Keep your plan in mind throughout your day; if need be, keep it posted near your desk, so if you get frazzled or side tracked, you can refer to it. Most importantly, remember, teachers are human, too, and not perfect. The point of a good classroom management and discipline plan is to reduce distractions, increase learning time, and to create a pleasant learning environment for all -- teacher and students alike. There is no such thing as "perfect" follow-through and as you master your discipline method of choice you will become better at implementation over time.
Lastly, be flexible when creating your own discipline plan. If you choose one method, and it's not working as well as you had hoped, try another base method, or a different configuration of methods, until you find the system that works best for your personality and your unique, individual group of students.
All student populations are diverse in some regard. Even if you have a classroom of students who are entirely black, or entirely white, or entirely Hispanic, or entirely Asian -- at the very outside you will have both male and female students; or, if in an all boys or all girls school, you will have students of different ethnicities, cultures, social classes, lifestyles, and/or religions. Student diversity is ever-growing, and homogeny has all but disappeared in our 21st century world. Educators must allow for the unique challenges that diversity brings to their management and discipline plans. It is no longer only urban areas that attract a rich, diverse student population. It is in the best interests of all students to get along with, accept, and learn from people whose ethnicities, races, religions, lifestyles and/or socio-economic circumstances differ from their own.
Addressing Issues Unique to Individual Differences
If you are unclear about how a student's unique circumstances need to be addressed within the confines of your classroom, ask the student to give you examples of their particular needs, or ask the parents to provide a list of how you, the class, (or school) can accommodate the unique needs of the student. You do not have to alter your entire curriculum for any one student, or even a group of students, if it serves the greater good. In situations of non-participation due to religious or other beliefs, have the student give specific topics they may not participate in, and also have them offer alternatives to replace the work or assignment that the rest of the class is doing.
Depending on the age of your students, it would help to teach about differences in the classroom. Fostering an atmosphere of tolerance and acceptance starts with you; you set the stage for the behavior of the class. A good way to introduce "difference" is to allow the students to present to the class who they are, and what that means. For instance, you could have a cultural day, where each student brings in something to share with the class that is specific to their culture. This can also be done with race and religion. This allows students to "explain" to their fellow classmates what it means to be who they are. It will help dispel myths and propaganda, and give all students a broader, deeper understanding of students different from them.

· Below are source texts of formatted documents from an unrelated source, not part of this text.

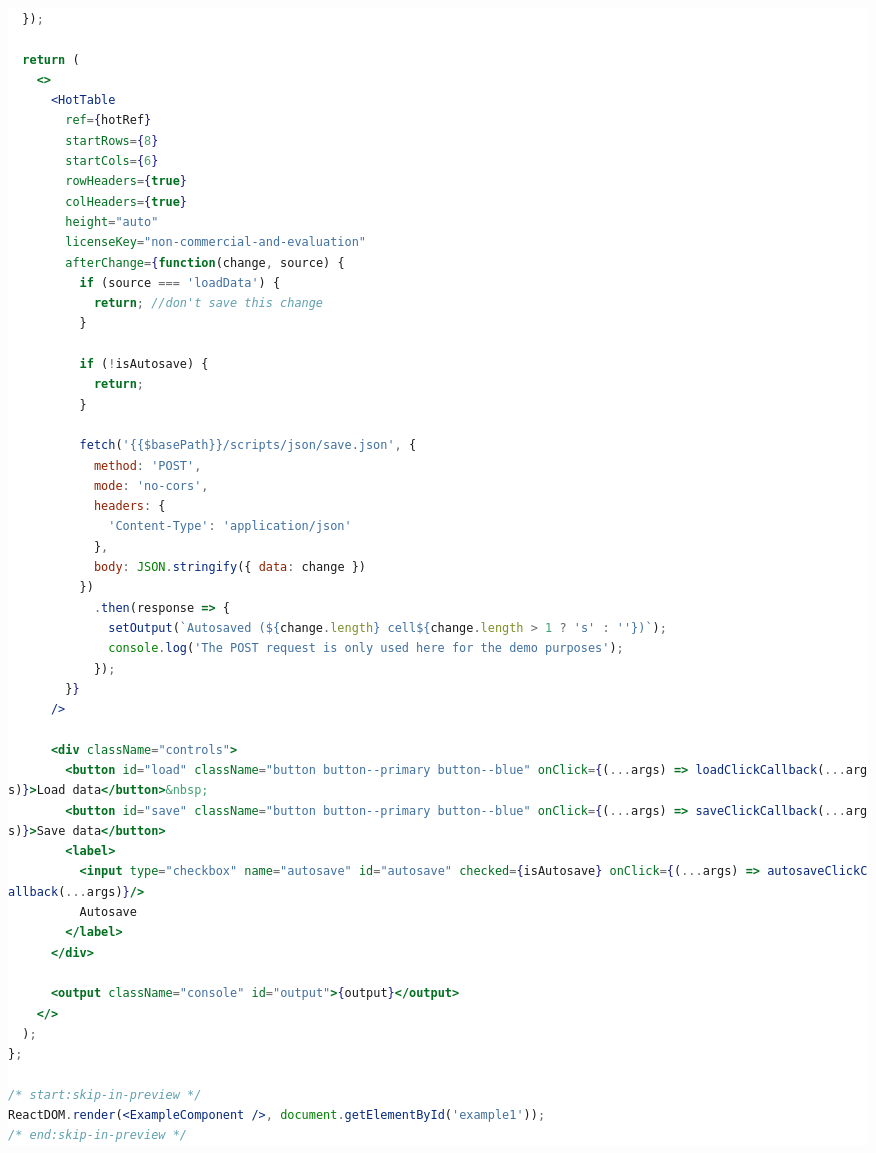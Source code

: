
 ```jsx
  });

  return (
    <>
      <HotTable
        ref={hotRef}
        startRows={8}
        startCols={6}
        rowHeaders={true}
        colHeaders={true}
        height="auto"
        licenseKey="non-commercial-and-evaluation"
        afterChange={function(change, source) {
          if (source === 'loadData') {
            return; //don't save this change
          }

          if (!isAutosave) {
            return;
          }

          fetch('{{$basePath}}/scripts/json/save.json', {
            method: 'POST',
            mode: 'no-cors',
            headers: {
              'Content-Type': 'application/json'
            },
            body: JSON.stringify({ data: change })
          })
            .then(response => {
              setOutput(`Autosaved (${change.length} cell${change.length > 1 ? 's' : ''})`);
              console.log('The POST request is only used here for the demo purposes');
            });
        }}
      />

      <div className="controls">
        <button id="load" className="button button--primary button--blue" onClick={(...args) => loadClickCallback(...args)}>Load data</button>&nbsp;
        <button id="save" className="button button--primary button--blue" onClick={(...args) => saveClickCallback(...args)}>Save data</button>
        <label>
          <input type="checkbox" name="autosave" id="autosave" checked={isAutosave} onClick={(...args) => autosaveClickCallback(...args)}/>
          Autosave
        </label>
      </div>

      <output className="console" id="output">{output}</output>
    </>
  );
};

/* start:skip-in-preview */
ReactDOM.render(<ExampleComponent />, document.getElementById('example1'));
/* end:skip-in-preview */
```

Being Sensitive to Differences While Maintaining Discipline
When setting up/voting on the class rules, be sure to get the input of all students; likewise, when planning consequences, keep in mind the limitations that some students may have. Perhaps you have older students who must care for younger siblings after school, it would cause extreme duress to the student and the student's family to issue an after-school detention for that student. You will have to present an alternate, but equal discipline method; assign an essay, a lunch detention, or a special project, instead. If you have a student with a physical handicap, adjustments may have to be made to his or her consequences. Does this mean that students with special circumstances should not have to suffer consequences for misbehavior? Absolutely not, in fact, that in itself would be discrimination and highly unfair to the rest of the class. Treating a student with "kid gloves" because they have special circumstances will certainly embarrass them and will not serve their emotional maturity in the future. The point is to discipline equally, while working around their circumstance.